Bolivia 'could close' US embassy after plane incident
President Evo Morales has threatened to close the US embassy in Bolivia after his official plane was banned from European airspace.
The warning came as South America's leftist leaders offered him support at a special summit on Thursday.
His plane was forced to land in Austria on Tuesday after several European nations barred it from flying through their airspace.
There were unfounded suspicions that US fugitive Edward Snowden was on board.
The Bolivian president blamed Washington for pressurising European countries into refusing him passage.
"My hand would not shake to close the US embassy," Agence France-Presse news agency quoted Mr Morales as saying.
"We have dignity, sovereignty. Without the United States, we are better politically, democratically."
His presidential jet was rerouted as he travelled from a meeting in Russia where he had suggested he would be willing to consider an asylum application from Mr Snowden.
The former CIA contractor is believed to be holed up at the transit area of Moscow airport after leaking details of a vast US surveillance programme.

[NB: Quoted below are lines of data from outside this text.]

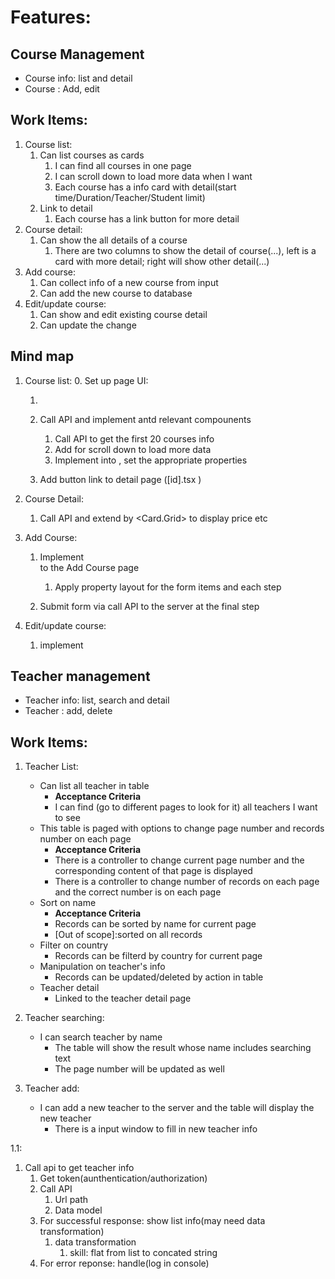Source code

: # Features:

## Course Management
- Course info: list and detail
- Course : Add, edit

## Work Items:
1. Course list:
   1. Can list courses as cards
      1. I can find all courses in one page
      2. I can scroll down to load more data when I want
      3. Each course has a info card with detail(start time/Duration/Teacher/Student limit)
   2. Link to detail
      1. Each course has a link button for more detail 
2. Course detail:
   1. Can show the all details of a course
      1. There are two columns to show the detail of course(...), left is a card with more detail; right will show other detail(...)
3. Add course:
   1. Can collect info of a new course from input
   2. Can add the new course to database
4. Edit/update course:
   1. Can show and edit existing course detail
   2. Can update the change


## Mind map 
1. Course list:
   0. Set up page UI:
      1. <DashBoard> <Breadcrumb> <List>
   
   1. Call API and implement antd relevant compounents 
      1. Call API to get the first 20 courses info
      2. Add <InfiniteScroll> for scroll down to load more data
      3. Implement <Card> into <CourseCard>, set the appropriate properties
   2. Add button link to detail page ([id].tsx )

2. Course Detail:
   1. Call API and extend <CourseCard> by <Card.Grid> to display price etc
3. Add Course:
   1. Implement <Steps> <Form> to the Add Course page
      1. Apply property layout for the form items and each step
   2. Submit form via call API to the server at the final step
4. Edit/update course:
   1. implement <InputGroup>
      




## Teacher management
- Teacher info: list, search and detail
- Teacher : add, delete

## Work Items:
1. Teacher List:
    - Can list all teacher in table
      - **Acceptance Criteria**
      - I can find (go to different pages to look for it) all teachers I want to see
    - This table is paged with options to change page number and records number on each page
      - **Acceptance Criteria**
      - There is a controller to change current page number and the corresponding content of that page is displayed
      - There is a controller to change number of records on each page and the correct number is on each page
    - Sort on name
      - **Acceptance Criteria**
      - Records can be sorted by name for current page
      - [Out of scope]:sorted on all records
    - Filter on country
      - Records can be filterd by country for current page
    - Manipulation on teacher's info
      - Records can be updated/deleted by action in table
    - Teacher detail
      - Linked to the teacher detail page

2. Teacher searching:
   - I can search teacher by name
     - The table will show the result whose name includes searching text 
     - The page number will be updated as well
3. Teacher add:
    - I can add a new teacher to the server and the table will display the new teacher
      - There is a input window to fill in new teacher info

1.1:
1. Call api to get teacher info
   1. Get token(aunthentication/authorization)
   2. Call API
      1. Url path
      2. Data model
   3. For successful response: show list info(may need data transformation)
      1. data transformation
         1. skill: flat from list to concated string
   4. For error reponse: handle(log in console)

Mr Morales was joined by the presidents of Argentina, Uruguay, Ecuador, Venezuela and Suriname at a meeting to discuss the plane dispute in the Bolivian city of Cochabamba on Thursday.
Ecuadorean President Rafael Correa he and the other leaders were offering full "support" to Mr Morales while Argentine President Cristina Fernandez de Kirchner called for an apology.

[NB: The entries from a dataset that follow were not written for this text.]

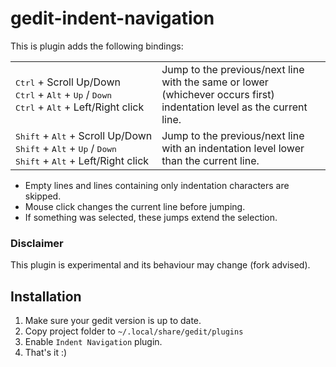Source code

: # gedit-indent-navigation

This is plugin adds the following bindings:
<table>
  <tr>
    <td style="white-space: nowrap;"><kbd>Ctrl</kbd> + Scroll&nbsp;Up/Down<br>
    <kbd>Ctrl</kbd> + <kbd>Alt</kbd> + <kbd>Up</kbd> / <kbd>Down</kbd><br>
    <kbd>Ctrl</kbd> + <kbd>Alt</kbd> + Left/Right click
  <td>Jump to the previous/next line with the same or lower (whichever occurs first) indentation level as the current line.
  <tr>
    <td style="white-space: nowrap;"><kbd>Shift</kbd> + <kbd>Alt</kbd> + Scroll&nbsp;Up/Down<br>
    <kbd>Shift</kbd> + <kbd>Alt</kbd> + <kbd>Up</kbd> / <kbd>Down</kbd><br>
    <kbd>Shift</kbd> + <kbd>Alt</kbd> + Left/Right click
    <td>Jump to the previous/next line with an indentation level lower than the current line. 
</table>

* Empty lines and lines containing only indentation characters are skipped.
* Mouse click changes the current line before jumping.
* If something was selected, these jumps extend the selection.

### Disclaimer
This plugin is experimental and its behaviour may change (fork advised).

## Installation
1. Make sure your gedit version is up to date.
2. Copy project folder to `~/.local/share/gedit/plugins`
3. Enable `Indent Navigation` plugin.
4. That's it :)

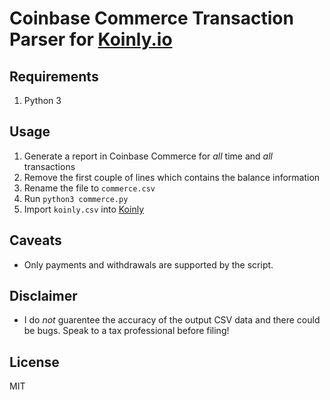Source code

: Coinbase Commerce Transaction Parser for [Koinly.io](https://koinly.io/?via=6BCBDC5B)
===

Requirements
---

1. Python 3

Usage
---

1. Generate a report in Coinbase Commerce for _all_ time and _all_ transactions
1. Remove the first couple of lines which contains the balance information
1. Rename the file to `commerce.csv`
1. Run `python3 commerce.py`
1. Import `koinly.csv` into [Koinly](https://koinly.io/?via=6BCBDC5B)

Caveats
---

- Only payments and withdrawals are supported by the script.

Disclaimer
---

- I do _not_ guarentee the accuracy of the output CSV data and there could be bugs. Speak to a tax professional before filing!

License
---

MIT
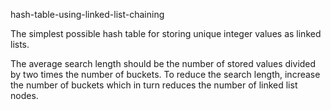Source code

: hash-table-using-linked-list-chaining

The simplest possible hash table for storing unique integer values as linked lists.

The average search length should be the number of stored values divided by two times the number of buckets.
To reduce the search length, increase the number of buckets which in turn reduces the number of linked list nodes.
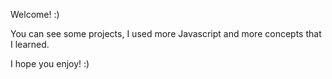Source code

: Welcome! :) 

You can see some projects, I used more Javascript and more concepts that I learned.

I hope you enjoy! :) 
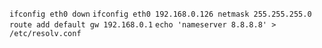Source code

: `ifconfig eth0 down`
`ifconfig eth0 192.168.0.126 netmask 255.255.255.0`
`route add default gw 192.168.0.1`
`echo 'nameserver 8.8.8.8' > /etc/resolv.conf`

"I'm asking those who violated the law in calm but serious manner, to take responsibility for the errors made, it's the least they can do," the Associated Press quoted her as saying.
France has apologised for the plane incident, blaming it on "conflicting information".
Demonstrators marched on the French embassy in La Paz on Wednesday, burning the French flag and demanding the expulsion of the ambassador to Bolivia.
Mr Morales' plane took off from Vienna on Wednesday morning and arrived back in La Paz on Wednesday night.